- White Tiger as depicted in Heroes for Hire #4 (October 1997). Art by Pasqual Ferry.

Publication information
- Publisher: Marvel Comics
- First appearance: Heroes for Hire #1 (July 1997)
- Created by: Roger Stern (writer) Pascual Ferry (artist)

In-story information
- Team affiliations: Heroes for Hire U-Foes
- Notable aliases: Tiger
- Abilities: Martial arts skills Superhuman speed, agility, and reflexes Feline transformation Resistance to mental powers

= White Tiger (Heroes for Hire) =

White Tiger is a fictional animal superhero character appearing in American comic books published by Marvel Comics. The character has been depicted as a white Bengal tigress capable of mutating into a woman, that appeared in the series Heroes for Hire. She is the second character to use the identity of the White Tiger, the first being Hector Ayala.

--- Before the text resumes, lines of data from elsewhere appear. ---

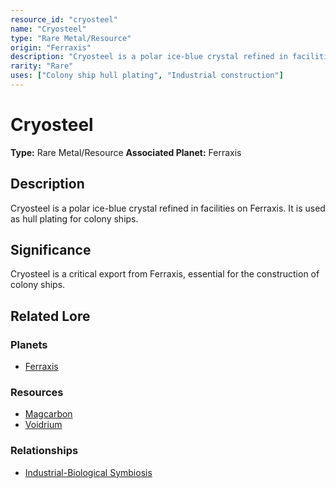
 ```yaml
---
resource_id: "cryosteel"
name: "Cryosteel"
type: "Rare Metal/Resource"
origin: "Ferraxis"
description: "Cryosteel is a polar ice-blue crystal refined in facilities on Ferraxis. It is used as hull plating for colony ships."
rarity: "Rare"
uses: ["Colony ship hull plating", "Industrial construction"]
---
```


# Cryosteel

**Type:** Rare Metal/Resource
**Associated Planet:** Ferraxis

## Description
Cryosteel is a polar ice-blue crystal refined in facilities on Ferraxis. It is used as hull plating for colony ships.

## Significance
Cryosteel is a critical export from Ferraxis, essential for the construction of colony ships.

## Related Lore

### Planets
*   [Ferraxis](/planets/ferraxis)

### Resources
*   [Magcarbon](/resources/magcarbon)
*   [Voidrium](/resources/voidrium)

### Relationships
*   [Industrial-Biological Symbiosis](/relationships/ferraxis_industrial_biological_symbiosis)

==Fictional character biography==
When the High Evolutionary mutated a wolf into a powerful creature called the Man-Beast, his creation turned evil and escaped. High Evolutionary created a second altered animal to catch his rogue wolf. He mutated a white Bengal tigress into a humanoid form, whom he named the White Tiger. Unlike the other New Men, she can transform between her normal and humanoid forms at will.

During her quest, White Tiger encounters the U-Foes and falls in love with their leader, Vector. When the U-Foes attack the Vault prison, White Tiger leaves the team. She eventually encounters Iron Fist and joins his team, Heroes for Hire. White Tiger tries to keep her origins a secret, but during a training session with Iron Fist, he defeats her several times in mock combat. White Tiger's anger overwhelms her, causing her to revert to her tiger form. She fears that she will be shunned, but is ultimately accepted as part of the team.

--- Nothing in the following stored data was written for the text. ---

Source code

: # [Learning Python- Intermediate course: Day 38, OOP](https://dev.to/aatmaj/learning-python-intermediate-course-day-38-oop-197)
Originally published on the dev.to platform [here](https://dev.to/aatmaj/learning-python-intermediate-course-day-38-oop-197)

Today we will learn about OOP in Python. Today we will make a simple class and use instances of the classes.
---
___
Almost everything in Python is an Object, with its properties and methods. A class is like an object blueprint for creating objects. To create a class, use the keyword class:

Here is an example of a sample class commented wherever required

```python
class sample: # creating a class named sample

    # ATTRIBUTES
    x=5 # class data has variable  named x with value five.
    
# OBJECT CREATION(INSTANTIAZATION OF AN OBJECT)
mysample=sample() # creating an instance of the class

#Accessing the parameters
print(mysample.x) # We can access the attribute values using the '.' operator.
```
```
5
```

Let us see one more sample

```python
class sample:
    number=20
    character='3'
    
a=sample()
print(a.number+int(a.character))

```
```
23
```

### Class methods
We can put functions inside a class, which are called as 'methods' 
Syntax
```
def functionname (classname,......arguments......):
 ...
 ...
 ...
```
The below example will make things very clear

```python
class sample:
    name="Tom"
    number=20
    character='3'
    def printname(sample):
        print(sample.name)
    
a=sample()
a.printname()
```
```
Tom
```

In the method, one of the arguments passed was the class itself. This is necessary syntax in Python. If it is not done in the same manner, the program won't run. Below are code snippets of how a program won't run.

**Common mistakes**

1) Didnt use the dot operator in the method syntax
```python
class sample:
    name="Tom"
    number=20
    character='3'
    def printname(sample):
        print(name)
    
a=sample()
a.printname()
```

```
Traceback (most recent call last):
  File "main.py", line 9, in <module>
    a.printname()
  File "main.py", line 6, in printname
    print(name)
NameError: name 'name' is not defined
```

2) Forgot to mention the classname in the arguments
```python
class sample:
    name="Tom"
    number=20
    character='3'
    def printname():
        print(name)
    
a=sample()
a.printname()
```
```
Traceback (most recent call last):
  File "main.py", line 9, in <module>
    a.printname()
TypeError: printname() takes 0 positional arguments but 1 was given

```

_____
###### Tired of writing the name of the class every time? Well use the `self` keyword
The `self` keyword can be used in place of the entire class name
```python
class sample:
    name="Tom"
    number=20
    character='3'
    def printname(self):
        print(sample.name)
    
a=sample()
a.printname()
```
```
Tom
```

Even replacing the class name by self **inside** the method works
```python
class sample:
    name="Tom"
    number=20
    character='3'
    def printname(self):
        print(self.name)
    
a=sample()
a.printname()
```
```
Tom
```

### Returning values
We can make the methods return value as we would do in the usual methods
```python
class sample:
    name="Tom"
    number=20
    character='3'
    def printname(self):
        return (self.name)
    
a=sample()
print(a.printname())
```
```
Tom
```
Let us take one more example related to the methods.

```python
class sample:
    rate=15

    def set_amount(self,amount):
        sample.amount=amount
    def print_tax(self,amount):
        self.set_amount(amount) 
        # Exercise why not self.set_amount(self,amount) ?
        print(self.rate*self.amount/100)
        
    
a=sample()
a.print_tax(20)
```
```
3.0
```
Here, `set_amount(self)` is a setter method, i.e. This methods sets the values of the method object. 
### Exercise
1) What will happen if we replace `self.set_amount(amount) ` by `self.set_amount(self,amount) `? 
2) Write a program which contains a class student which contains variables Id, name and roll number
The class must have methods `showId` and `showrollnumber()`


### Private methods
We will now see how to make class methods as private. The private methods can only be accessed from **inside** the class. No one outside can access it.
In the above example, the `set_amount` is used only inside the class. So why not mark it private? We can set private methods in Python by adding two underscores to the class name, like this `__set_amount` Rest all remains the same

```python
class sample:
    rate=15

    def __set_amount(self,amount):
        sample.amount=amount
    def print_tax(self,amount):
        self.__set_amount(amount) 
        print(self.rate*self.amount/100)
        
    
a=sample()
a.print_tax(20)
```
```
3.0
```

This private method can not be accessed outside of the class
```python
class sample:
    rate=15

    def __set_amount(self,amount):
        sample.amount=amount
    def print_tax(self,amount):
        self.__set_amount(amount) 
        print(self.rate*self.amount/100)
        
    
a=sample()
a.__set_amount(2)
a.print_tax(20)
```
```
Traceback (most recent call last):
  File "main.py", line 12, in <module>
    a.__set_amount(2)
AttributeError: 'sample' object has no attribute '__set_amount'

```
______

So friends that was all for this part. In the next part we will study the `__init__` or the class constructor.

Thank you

White Tiger is returned to her natural form

White Tiger later becomes attracted to Iron Fist, but learns that he is already in love with Misty Knight and attempts to attack her. Heartbroken by the experience, White Tiger returns to the High Evolutionary and has him devolve her and return her to the wild.

In the X-Men: Endangered Species storyline, it is revealed that the White Tiger has a sister who was altered into a humanoid white tiger called Snow Queen.

==Powers and abilities==
White Tiger is an expert martial artist who has cat-like speed and reflexes. Her gloves are equipped with razor-sharp claws. If angered, White Tiger can return to her tiger form, and in this form, she has powerful claws, superhuman strength, and enhanced senses. She can even assume a human/tiger hybrid form, becoming a weretiger.

In order for White Tiger to be able to confront and capture Man-Beast, High Evolutionary endowed her with resistance to psionic powers, making White Tiger immune to Man-Beast's mind-control abilities.